In un periodo non meglio precisato del 2008, Hideo Kojima iniziò a pensare di sviluppare Metal Gear Solid 5, un gioco dove The Boss e l’unità Cobra sarebbero stati protagonisti. L’investimento e il business plan vennero però rivisitati completamente, a causa dell’ingenuità di gioventù del nuovo team tirato su dal Maestro stesso per il titolo, quando uno stretto collaboratore di Kojima consigliò ad esso di trasformare il progetto in una storia a sé che spiegasse l’origine di Raiden nelle vesti del “nuovo” ninja cyborg di Metal Gear Solid 4: Guns of the Patriots. Il giovane team venne quindi messo al lavoro su Metal Gear Solid: Rising, presentato all’E3 2009 come un nuovo capitolo della saga di MGS dedicato esclusivamente a Raiden e alla sua trasformazione da nanosoldato a cyborg ninja. Il gioco ricevette una reazione decisamente sottotono rispetto alle aspettative, ma Kojima Productions continuò a imperterrita a lavorare al progetto tanto da affidargli il pesante carico di “apripista” per Fox Engine, il nuovissimo motore di gioco sviluppato internamente all’azienda di Kojima. Tuttavia, una delle sue peculiarità diventò essere la più grande croce per gli sviluppatori: il gameplay del gioco, totalmente concentrato su un improbabile sistema di “taglio” con la spada ad alta frequenza di Raiden, si rivelò essere un’idea troppo grande anche per la giovane ma talentuosa sussidiaria di Kojima Productions. Pur di non abbandonare le buone idee dietro al gioco, il Maestro Kojima decise di ingaggiare Platinum Games ed affidargli l’intero universo di Metal Gear Solid, oltre ai pieni diritti creativi su tutto il plot narrativo del gioco, per realizzare quello che poi il team di Shinji Mikami decise di rinominare come Metal Gear Rising: Revengeance che, dopo un colloquio con il Maestro, pare esser diventata a tutti gli effetti una saga parallela a quella di Metal Gear Solid.
Anno 2018, il caro Raiden è un agente di punta della Maverick Security Consulting, una CMP (Compagnia Militare Privata, correte a giocare ad MGS4 nel caso ignoriate l’origine del termine, n.d.r.) costituita per garantire la sicurezza e la protezione dell’ordine pubblico. A quattro anni dai fattacci di Guns of the Patriots, Raiden si vede impegnato a proteggere il primo ministro N’Mani, a capo di una non meglio identificata nazione africana, da quello che si rivelerà essere un attacco terroristico della Desperado Enterpreises, un’altra CMP atta però a scopi decisamente meno nobili rispetto a quella per la quale offre i servigi l’allievo non riconosciuto di Solid Snake.

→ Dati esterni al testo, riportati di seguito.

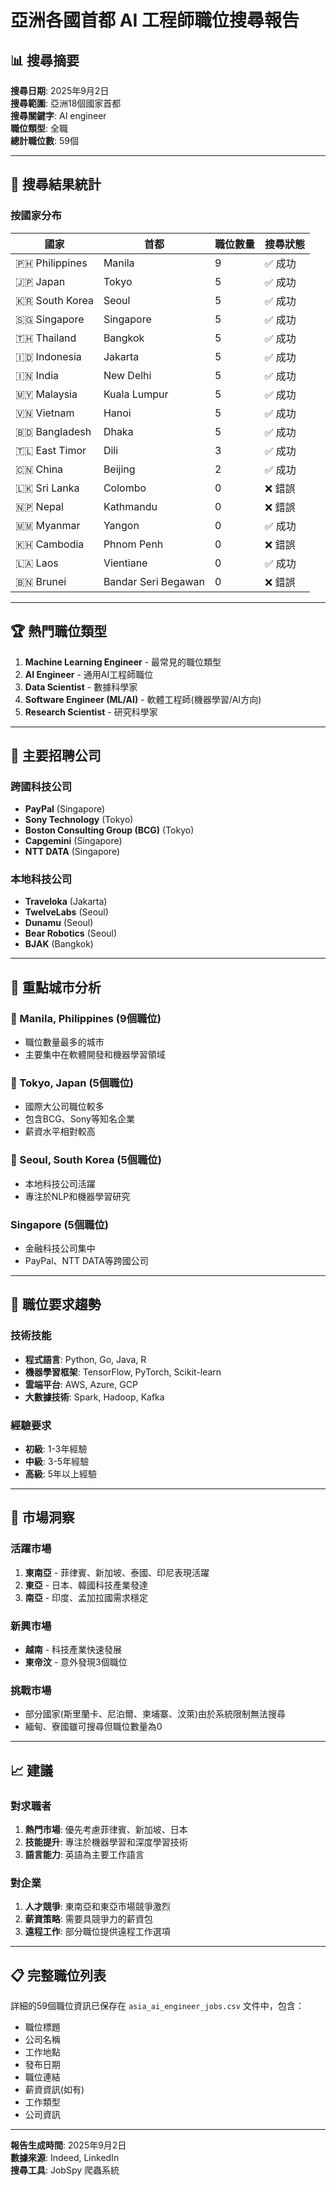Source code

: # 亞洲各國首都 AI 工程師職位搜尋報告

## 📊 搜尋摘要

**搜尋日期**: 2025年9月2日  
**搜尋範圍**: 亞洲18個國家首都  
**搜尋關鍵字**: AI engineer  
**職位類型**: 全職  
**總計職位數**: 59個

---

## 🎯 搜尋結果統計

### 按國家分布
| 國家 | 首都 | 職位數量 | 搜尋狀態 |
|------|------|----------|----------|
| 🇵🇭 Philippines | Manila | 9 | ✅ 成功 |
| 🇯🇵 Japan | Tokyo | 5 | ✅ 成功 |
| 🇰🇷 South Korea | Seoul | 5 | ✅ 成功 |
| 🇸🇬 Singapore | Singapore | 5 | ✅ 成功 |
| 🇹🇭 Thailand | Bangkok | 5 | ✅ 成功 |
| 🇮🇩 Indonesia | Jakarta | 5 | ✅ 成功 |
| 🇮🇳 India | New Delhi | 5 | ✅ 成功 |
| 🇲🇾 Malaysia | Kuala Lumpur | 5 | ✅ 成功 |
| 🇻🇳 Vietnam | Hanoi | 5 | ✅ 成功 |
| 🇧🇩 Bangladesh | Dhaka | 5 | ✅ 成功 |
| 🇹🇱 East Timor | Dili | 3 | ✅ 成功 |
| 🇨🇳 China | Beijing | 2 | ✅ 成功 |
| 🇱🇰 Sri Lanka | Colombo | 0 | ❌ 錯誤 |
| 🇳🇵 Nepal | Kathmandu | 0 | ❌ 錯誤 |
| 🇲🇲 Myanmar | Yangon | 0 | ✅ 成功 |
| 🇰🇭 Cambodia | Phnom Penh | 0 | ❌ 錯誤 |
| 🇱🇦 Laos | Vientiane | 0 | ✅ 成功 |
| 🇧🇳 Brunei | Bandar Seri Begawan | 0 | ❌ 錯誤 |

---

## 🏆 熱門職位類型

1. **Machine Learning Engineer** - 最常見的職位類型
2. **AI Engineer** - 通用AI工程師職位
3. **Data Scientist** - 數據科學家
4. **Software Engineer (ML/AI)** - 軟體工程師(機器學習/AI方向)
5. **Research Scientist** - 研究科學家

---

## 🏢 主要招聘公司

### 跨國科技公司
- **PayPal** (Singapore)
- **Sony Technology** (Tokyo)
- **Boston Consulting Group (BCG)** (Tokyo)
- **Capgemini** (Singapore)
- **NTT DATA** (Singapore)

### 本地科技公司
- **Traveloka** (Jakarta)
- **TwelveLabs** (Seoul)
- **Dunamu** (Seoul)
- **Bear Robotics** (Seoul)
- **BJAK** (Bangkok)

---

## 📍 重點城市分析

### 🥇 Manila, Philippines (9個職位)
- 職位數量最多的城市
- 主要集中在軟體開發和機器學習領域

### 🥈 Tokyo, Japan (5個職位)
- 國際大公司職位較多
- 包含BCG、Sony等知名企業
- 薪資水平相對較高

### 🥉 Seoul, South Korea (5個職位)
- 本地科技公司活躍
- 專注於NLP和機器學習研究

### Singapore (5個職位)
- 金融科技公司集中
- PayPal、NTT DATA等跨國公司

---

## 💼 職位要求趨勢

### 技術技能
- **程式語言**: Python, Go, Java, R
- **機器學習框架**: TensorFlow, PyTorch, Scikit-learn
- **雲端平台**: AWS, Azure, GCP
- **大數據技術**: Spark, Hadoop, Kafka

### 經驗要求
- **初級**: 1-3年經驗
- **中級**: 3-5年經驗
- **高級**: 5年以上經驗

---

## 🚀 市場洞察

### 活躍市場
1. **東南亞** - 菲律賓、新加坡、泰國、印尼表現活躍
2. **東亞** - 日本、韓國科技產業發達
3. **南亞** - 印度、孟加拉國需求穩定

### 新興市場
- **越南** - 科技產業快速發展
- **東帝汶** - 意外發現3個職位

### 挑戰市場
- 部分國家(斯里蘭卡、尼泊爾、柬埔寨、汶萊)由於系統限制無法搜尋
- 緬甸、寮國雖可搜尋但職位數量為0

---

## 📈 建議

### 對求職者
1. **熱門市場**: 優先考慮菲律賓、新加坡、日本
2. **技能提升**: 專注於機器學習和深度學習技術
3. **語言能力**: 英語為主要工作語言

### 對企業
1. **人才競爭**: 東南亞和東亞市場競爭激烈
2. **薪資策略**: 需要具競爭力的薪資包
3. **遠程工作**: 部分職位提供遠程工作選項

---

## 📋 完整職位列表

詳細的59個職位資訊已保存在 `asia_ai_engineer_jobs.csv` 文件中，包含：
- 職位標題
- 公司名稱
- 工作地點
- 發布日期
- 職位連結
- 薪資資訊(如有)
- 工作類型
- 公司資訊

---

**報告生成時間**: 2025年9月2日  
**數據來源**: Indeed, LinkedIn  
**搜尋工具**: JobSpy 爬蟲系統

Durante quella stessa missione, che darà il “la” ai folli piani di dominazione del pianeta di Desperado, il nostro eroe incontra Samuel Rodrigues, un altro ninja cyborg che ben presto diventerà per Raiden il principale obiettivo per vendetta…
Su questo filone narrativo si estende la trama di Metal Gear Rising che, nella sua campagna principale (e ad un livello di difficoltà intermedio) non supera le 7 – 8 ore di gioco. E’ indubbio che un incipit del genere possa non suonare tra i migliori, tuttavia la narrazione spicca il volo dopo pochi momenti dal suo principio presentando un plot dai temi molto attuali, accattivanti e resi interessanti dai tanti momenti memorabili che ci proporrà: complice anche i lunghi dialoghi, il tocco di Kojima Productions c’è e lo si vede soprattutto dalla componente narrativa di Rising, non di certo tra le migliori per il brand di Metal Gear ma di sicuro agli apici per Platinum Games.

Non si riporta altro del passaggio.